"We need to stimulate the [American] public to be supportive” of a U.S. mission to Mars, Buzz Aldrin told the Human to Mars Summit 2015 this week.
The veteran astronaut, who became the second man to walk on the Moon in 1969, said it was unlikely that simply announcing “a space program that is going to go to Mars” could work, saying the program needs to evolve in series of stages over the course of several years.
According to NASA engineer Bret Drake, that is more or less the approach offered by several industry partners.
Lockheed Martin, for example, has proposed a Stepping Stones plan. It calls for initial flights to the International Space Station using today’s launch vehicles and Orion spacecraft that build increasingly towards America’s long term goal of exploring Mars.

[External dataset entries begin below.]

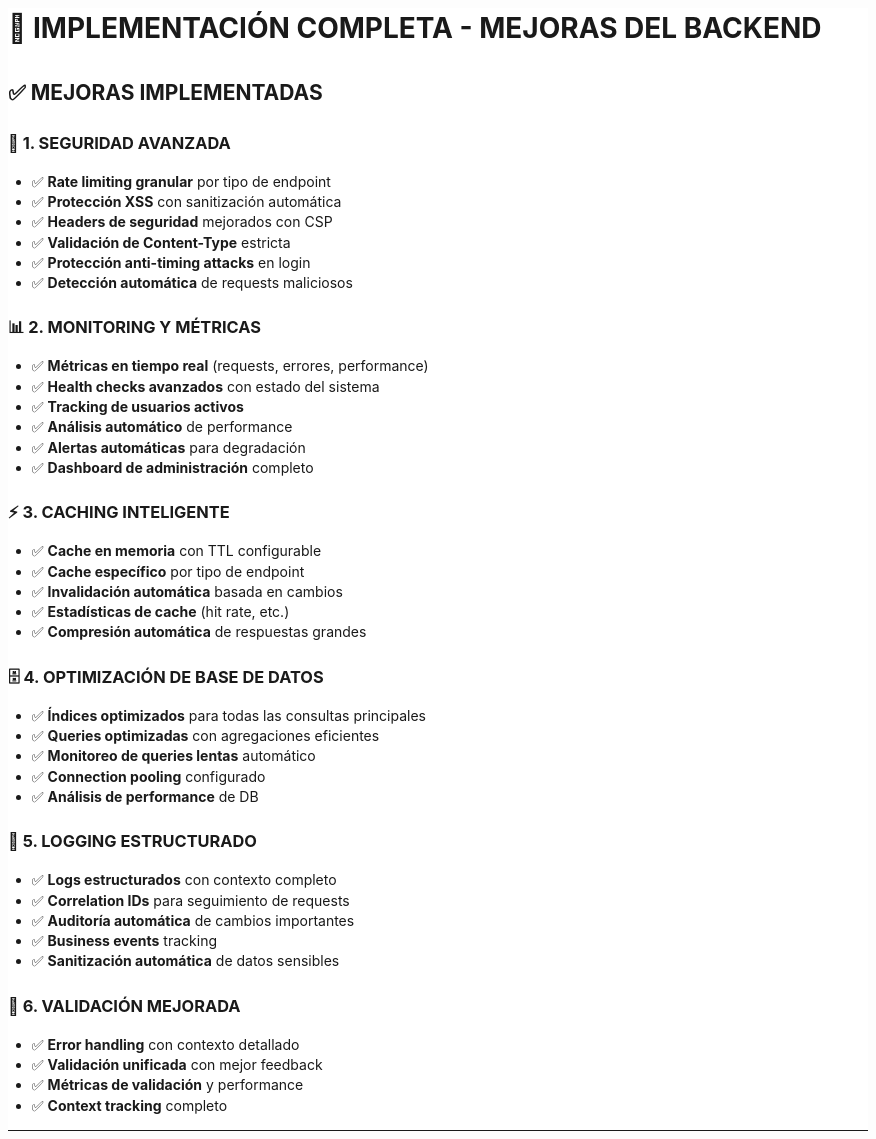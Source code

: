 # 🚀 IMPLEMENTACIÓN COMPLETA - MEJORAS DEL BACKEND

## ✅ MEJORAS IMPLEMENTADAS

### 🔐 **1. SEGURIDAD AVANZADA**
- ✅ **Rate limiting granular** por tipo de endpoint
- ✅ **Protección XSS** con sanitización automática
- ✅ **Headers de seguridad** mejorados con CSP
- ✅ **Validación de Content-Type** estricta
- ✅ **Protección anti-timing attacks** en login
- ✅ **Detección automática** de requests maliciosos

### 📊 **2. MONITORING Y MÉTRICAS**
- ✅ **Métricas en tiempo real** (requests, errores, performance)
- ✅ **Health checks avanzados** con estado del sistema
- ✅ **Tracking de usuarios activos**
- ✅ **Análisis automático** de performance
- ✅ **Alertas automáticas** para degradación
- ✅ **Dashboard de administración** completo

### ⚡ **3. CACHING INTELIGENTE**
- ✅ **Cache en memoria** con TTL configurable
- ✅ **Cache específico** por tipo de endpoint
- ✅ **Invalidación automática** basada en cambios
- ✅ **Estadísticas de cache** (hit rate, etc.)
- ✅ **Compresión automática** de respuestas grandes

### 🗄️ **4. OPTIMIZACIÓN DE BASE DE DATOS**
- ✅ **Índices optimizados** para todas las consultas principales
- ✅ **Queries optimizadas** con agregaciones eficientes
- ✅ **Monitoreo de queries lentas** automático
- ✅ **Connection pooling** configurado
- ✅ **Análisis de performance** de DB

### 📝 **5. LOGGING ESTRUCTURADO**
- ✅ **Logs estructurados** con contexto completo
- ✅ **Correlation IDs** para seguimiento de requests
- ✅ **Auditoría automática** de cambios importantes
- ✅ **Business events** tracking
- ✅ **Sanitización automática** de datos sensibles

### 🎯 **6. VALIDACIÓN MEJORADA**
- ✅ **Error handling** con contexto detallado
- ✅ **Validación unificada** con mejor feedback
- ✅ **Métricas de validación** y performance
- ✅ **Context tracking** completo

---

Drake explained Lockheed Martin envisions the first landing on Deimos, the closer of the Red Planet's two moons.
We know that at one time Mars had conditions suitable for life and what we learn about the Red Planet may tell us more about our own home planet’s history and future.

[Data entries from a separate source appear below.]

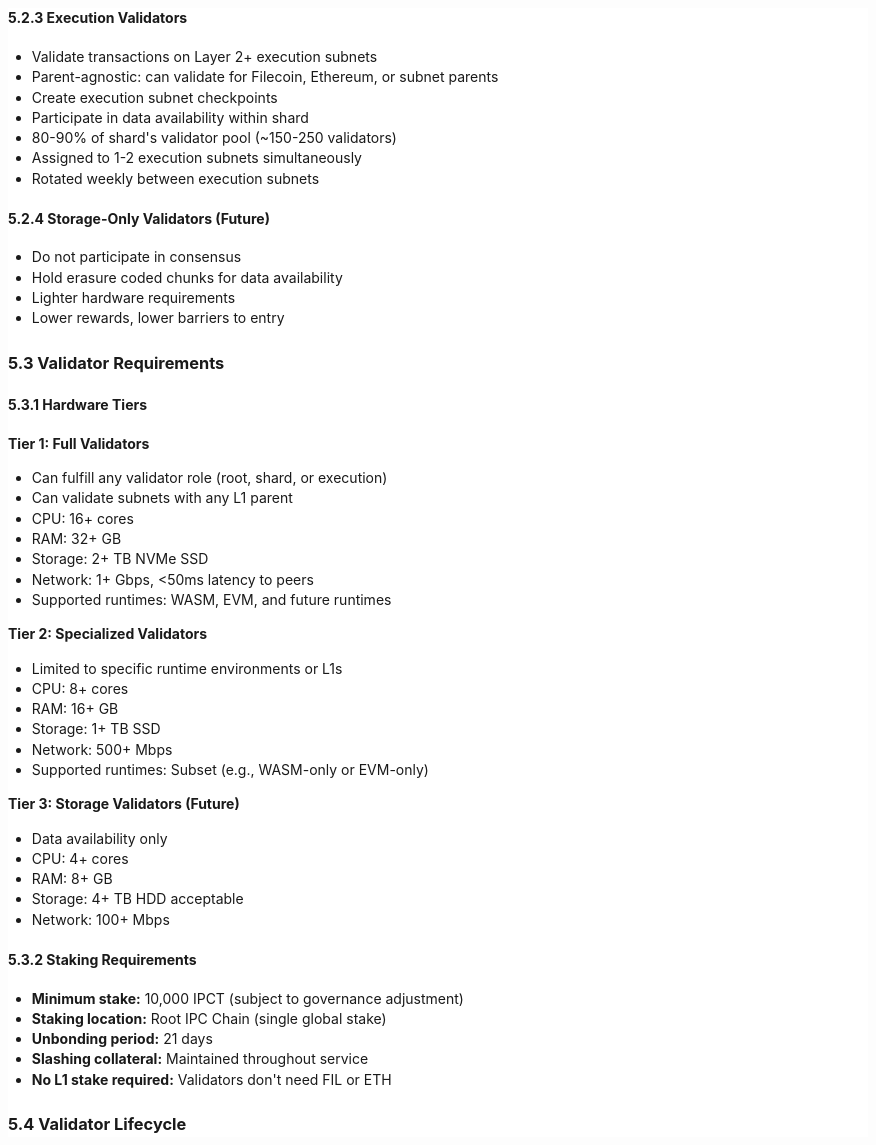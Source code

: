 #### 5.2.3 Execution Validators
- Validate transactions on Layer 2+ execution subnets
- Parent-agnostic: can validate for Filecoin, Ethereum, or subnet parents
- Create execution subnet checkpoints
- Participate in data availability within shard
- 80-90% of shard's validator pool (~150-250 validators)
- Assigned to 1-2 execution subnets simultaneously
- Rotated weekly between execution subnets

#### 5.2.4 Storage-Only Validators (Future)
- Do not participate in consensus
- Hold erasure coded chunks for data availability
- Lighter hardware requirements
- Lower rewards, lower barriers to entry

### 5.3 Validator Requirements

#### 5.3.1 Hardware Tiers

**Tier 1: Full Validators**
- Can fulfill any validator role (root, shard, or execution)
- Can validate subnets with any L1 parent
- CPU: 16+ cores
- RAM: 32+ GB
- Storage: 2+ TB NVMe SSD
- Network: 1+ Gbps, <50ms latency to peers
- Supported runtimes: WASM, EVM, and future runtimes

**Tier 2: Specialized Validators**
- Limited to specific runtime environments or L1s
- CPU: 8+ cores
- RAM: 16+ GB
- Storage: 1+ TB SSD
- Network: 500+ Mbps
- Supported runtimes: Subset (e.g., WASM-only or EVM-only)

**Tier 3: Storage Validators (Future)**
- Data availability only
- CPU: 4+ cores
- RAM: 8+ GB
- Storage: 4+ TB HDD acceptable
- Network: 100+ Mbps

#### 5.3.2 Staking Requirements
- **Minimum stake:** 10,000 IPCT (subject to governance adjustment)
- **Staking location:** Root IPC Chain (single global stake)
- **Unbonding period:** 21 days
- **Slashing collateral:** Maintained throughout service
- **No L1 stake required:** Validators don't need FIL or ETH

### 5.4 Validator Lifecycle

NASA Administrator Charles Bolden says Mars “just might help us to unravel the age old mystery about whether life exists beyond Earth.”
Bolden added NASA is “on pace to reach the goal President [Barack] Obama articulated five years ago at the Kennedy Space Center in Florida: To (land) American astronauts [on Mars] in the 2030s.” And he believes “a new consensus is emerging around this timetable and around this goal.”
Over the past four years, the agency has been implementing the NASA Authorization Act of 2010, enacted with broad bipartisan support and reflecting agreement between the Congress and the Obama administration on the nation’s next steps into space.
The Act calls on NASA to develop and evolve the Space Launch System rocket and Orion crew vehicle and to expand human exploration beyond low Earth orbit to space destinations as far away as the Earth’s moon, leading eventually to the international exploration of Mars.
Probing Martian secrets
That pioneering exploration is already underway. The Mars rovers Curiosity and Opportunity are moving across the Martian surface, sending photos and data back to Earth. They have shown the planet exhibits conditions that could have supported microbial life in the past.
Curiosity’s sensors measured the radiation environment both in transit to Mars and on the surface.
The Mars Reconnaissance orbiter and Mars Odyssey orbiter are examining the planet's surface and climate in great detail, and their imagery may one day identify the first human landing sites.
The MAVEN and InSight missions will study Mars’ atmosphere and interior, respectively, allowing us to peer into Mars’ past and its future.